Fidel Castro flirted with the Chinese model between 1992 and 1997, when, anxious to survive the collapse of the Soviet empire that had subsidized him to the tune of $6 billion a year for three decades, he welcomed cash remittances from Cuban exiles, tourists, joint ventures between state companies and foreign investors, and home restaurants known as paladares.

It was the third phase of the revolution’s economic history. First had come the debacle of the early 1960s, when the Che Guevara model of industrialization through central planning destroyed the economy. Then came the colonial era: Castro sent sugar to the Soviets, in return for oil, some industrial plants and military equipment. The collapse of the Soviet Union put an end to that. The third phase—a mild version of the Chinese model—gradually ended at the end of the 1990s. The fourth and current phase of total dependence on Hugo Chávez, who sends to Cuba 100,000 barrels of refined crude per day, food, and some construction material in exchange for a few thousand doctors and assistance in building a police state, was Castro’s bet for the next few years.

The reason Castro put a stop to reform in the ’90s was perfectly sensible: He realized power centers beyond his control would soon emerge, subverting the whole premise of his one-man rule.

Under the Cuban system, only one man could possibly reverse course right now and play, once again, the role of an ideological transvestite while maintaining the loyalty of the entire regime: Fidel Castro himself. Raúl has expressed occasional admiration for China and said one or two things about coming to terms with Washington, but he is also one of the most ruthless revolutionary leaders. He is associated with many of the executions that have taken place in Cuba and played a key role in the various purges that have periodically shaken the armed forces, including the purge that sent Gens. Arnaldo Ochoa and Antonio de la Guardia to face the death squad in 1989. He knows that any attempt to reverse course and question Fidel Castro’s legacy would make him vulnerable to factions that could claim to be acting in the name of the authentic principles of the revolution—perhaps under the law passed in June of this year.

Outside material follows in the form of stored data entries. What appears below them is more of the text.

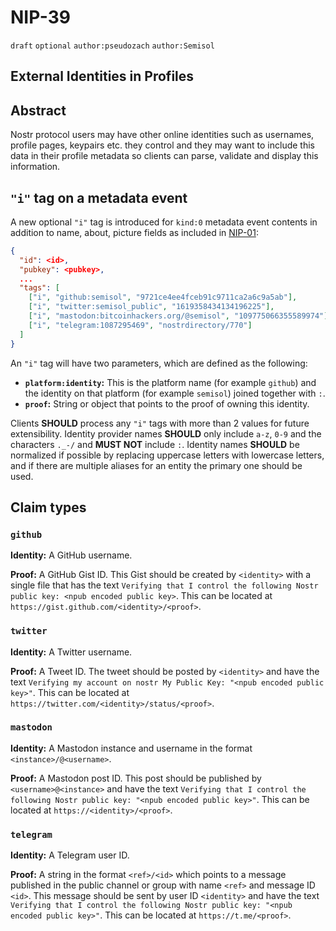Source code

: # NIP-39

`draft` `optional` `author:pseudozach` `author:Semisol`

## External Identities in Profiles

## Abstract

Nostr protocol users may have other online identities such as usernames, profile pages, keypairs etc. they control and they may want to include this data in their profile metadata so clients can parse, validate and display this information.

## `"i"` tag on a metadata event

A new optional `"i"` tag is introduced for `kind:0` metadata event contents in addition to name, about, picture fields as included in [NIP-01](01.md):

```json
{
  "id": <id>,
  "pubkey": <pubkey>,
  ...
  "tags": [
    ["i", "github:semisol", "9721ce4ee4fceb91c9711ca2a6c9a5ab"],
    ["i", "twitter:semisol_public", "1619358434134196225"],
    ["i", "mastodon:bitcoinhackers.org/@semisol", "109775066355589974"],
    ["i", "telegram:1087295469", "nostrdirectory/770"]
  ]
}
```

An `"i"` tag will have two parameters, which are defined as the following:

- **`platform:identity`:** This is the platform name (for example `github`) and the identity on that platform (for example `semisol`) joined together with `:`.
- **`proof`:** String or object that points to the proof of owning this identity.

Clients **SHOULD** process any `"i"` tags with more than 2 values for future extensibility.
Identity provider names **SHOULD** only include `a-z`, `0-9` and the characters `._-/` and **MUST NOT** include `:`.
Identity names **SHOULD** be normalized if possible by replacing uppercase letters with lowercase letters, and if there are multiple aliases for an entity the primary one should be used.

## Claim types

### `github`

**Identity:** A GitHub username.

**Proof:** A GitHub Gist ID.
This Gist should be created by `<identity>` with a single file that has the text `Verifying that I control the following Nostr public key: <npub encoded public key>`.
This can be located at `https://gist.github.com/<identity>/<proof>`.

### `twitter`

**Identity:** A Twitter username.

**Proof:** A Tweet ID.
The tweet should be posted by `<identity>` and have the text `Verifying my account on nostr My Public Key: "<npub encoded public key>"`.
This can be located at `https://twitter.com/<identity>/status/<proof>`.

### `mastodon`

**Identity:** A Mastodon instance and username in the format `<instance>/@<username>`.

**Proof:** A Mastodon post ID.
This post should be published by `<username>@<instance>` and have the text `Verifying that I control the following Nostr public key: "<npub encoded public key>"`.
This can be located at `https://<identity>/<proof>`.

### `telegram`

**Identity:** A Telegram user ID.

**Proof:** A string in the format `<ref>/<id>` which points to a message published in the public channel or group with name `<ref>` and message ID `<id>`.
This message should be sent by user ID `<identity>` and have the text `Verifying that I control the following Nostr public key: "<npub encoded public key>"`.
This can be located at `https://t.me/<proof>`.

The other possible scenario—the perpetuation of the revolution without Fidel Castro—is also unlikely. This is a regime that has sent thousands of people to their deaths either by executing them, by causing them to flee on rafts that disappeared in the shark-infested waters of the Florida straits, or by dispatching them to fight wars in Africa. It has caused one-fifth of its population to go into exile and turned what in 1959 was one of the three most successful economies of Latin America into a beggar country. Only the fierce loyalty to Fidel Castro on the part of the communist structure and the crushing machinery of repression personally subordinated to him have been able to preserve the unity of the government in the face of such excruciating suffering on the part of the people. Raúl, an ailing septuagenarian with a reputation for heavy drinking, does not command anything like his brother’s legitimacy. His close subordinates in the army, Gens. Julio Casas and Abelardo Colomé, and his son-in-law, Lt. Luis Alberto Rodríguez, are not enough to guarantee him a smooth run for years to come.

A power struggle, therefore, is in order, perhaps relatively soon. There is no way of knowing whether this will be a peaceful struggle and whether a faction tired of this colossal revolutionary charade will eventually prevail and begin a transition period. But at least we know, to judge by the experience of the last two decades around the world, that one of the last five communist tyrannies left in the world is in its death throes. Viva Cuba libre!